**Instructions to follow**
Which lines in the records below mention the word "netlist"? Copy each one out.

**Supplied material**
===
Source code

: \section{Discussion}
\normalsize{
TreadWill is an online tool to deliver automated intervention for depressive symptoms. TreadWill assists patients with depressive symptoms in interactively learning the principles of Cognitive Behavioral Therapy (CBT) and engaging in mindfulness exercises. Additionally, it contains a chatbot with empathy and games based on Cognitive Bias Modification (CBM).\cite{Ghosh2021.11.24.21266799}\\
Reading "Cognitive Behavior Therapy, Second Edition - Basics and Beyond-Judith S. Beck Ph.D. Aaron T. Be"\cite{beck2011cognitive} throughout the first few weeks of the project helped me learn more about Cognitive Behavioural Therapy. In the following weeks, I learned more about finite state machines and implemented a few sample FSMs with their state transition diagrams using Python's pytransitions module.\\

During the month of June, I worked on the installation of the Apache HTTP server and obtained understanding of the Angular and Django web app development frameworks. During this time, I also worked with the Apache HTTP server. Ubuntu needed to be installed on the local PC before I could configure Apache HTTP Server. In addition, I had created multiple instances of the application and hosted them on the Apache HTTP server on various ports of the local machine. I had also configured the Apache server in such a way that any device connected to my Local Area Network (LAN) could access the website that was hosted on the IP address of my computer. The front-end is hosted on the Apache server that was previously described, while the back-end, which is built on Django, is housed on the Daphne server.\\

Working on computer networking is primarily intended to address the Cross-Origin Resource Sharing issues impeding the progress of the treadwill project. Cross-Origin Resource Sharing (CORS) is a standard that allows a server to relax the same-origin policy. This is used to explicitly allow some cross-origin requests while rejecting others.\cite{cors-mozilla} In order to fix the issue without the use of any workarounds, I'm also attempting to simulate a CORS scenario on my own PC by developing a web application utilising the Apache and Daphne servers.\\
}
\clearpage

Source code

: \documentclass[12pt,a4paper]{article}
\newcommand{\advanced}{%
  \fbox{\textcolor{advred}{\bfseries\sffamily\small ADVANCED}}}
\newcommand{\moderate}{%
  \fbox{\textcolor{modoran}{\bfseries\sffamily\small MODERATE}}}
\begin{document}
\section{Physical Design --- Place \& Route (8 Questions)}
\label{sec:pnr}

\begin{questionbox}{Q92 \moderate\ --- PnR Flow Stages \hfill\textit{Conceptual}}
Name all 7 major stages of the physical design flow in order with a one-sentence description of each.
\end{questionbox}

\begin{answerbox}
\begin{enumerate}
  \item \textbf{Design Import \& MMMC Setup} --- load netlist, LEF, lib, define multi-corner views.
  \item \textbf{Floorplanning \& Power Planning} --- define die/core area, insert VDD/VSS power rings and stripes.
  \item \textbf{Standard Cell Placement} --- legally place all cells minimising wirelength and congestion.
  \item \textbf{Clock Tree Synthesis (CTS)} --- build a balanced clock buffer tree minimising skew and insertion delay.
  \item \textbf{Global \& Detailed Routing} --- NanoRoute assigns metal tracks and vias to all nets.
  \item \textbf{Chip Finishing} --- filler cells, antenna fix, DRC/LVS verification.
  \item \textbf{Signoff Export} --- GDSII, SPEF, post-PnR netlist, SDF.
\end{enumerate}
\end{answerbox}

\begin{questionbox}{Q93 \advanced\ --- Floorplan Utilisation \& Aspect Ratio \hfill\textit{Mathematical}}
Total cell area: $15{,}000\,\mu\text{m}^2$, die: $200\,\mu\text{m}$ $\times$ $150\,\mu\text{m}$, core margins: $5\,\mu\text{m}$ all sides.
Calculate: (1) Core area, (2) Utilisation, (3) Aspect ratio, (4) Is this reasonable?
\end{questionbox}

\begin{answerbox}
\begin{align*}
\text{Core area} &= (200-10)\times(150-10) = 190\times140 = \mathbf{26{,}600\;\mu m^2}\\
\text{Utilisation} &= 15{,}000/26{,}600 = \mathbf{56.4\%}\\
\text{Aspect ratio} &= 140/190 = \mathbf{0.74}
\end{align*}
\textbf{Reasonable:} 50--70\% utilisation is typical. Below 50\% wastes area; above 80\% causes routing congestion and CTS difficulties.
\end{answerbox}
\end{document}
===
**Expected answer**
  \item \textbf{Design Import \& MMMC Setup} --- load netlist, LEF, lib, define multi-corner views.
  \item \textbf{Signoff Export} --- GDSII, SPEF, post-PnR netlist, SDF.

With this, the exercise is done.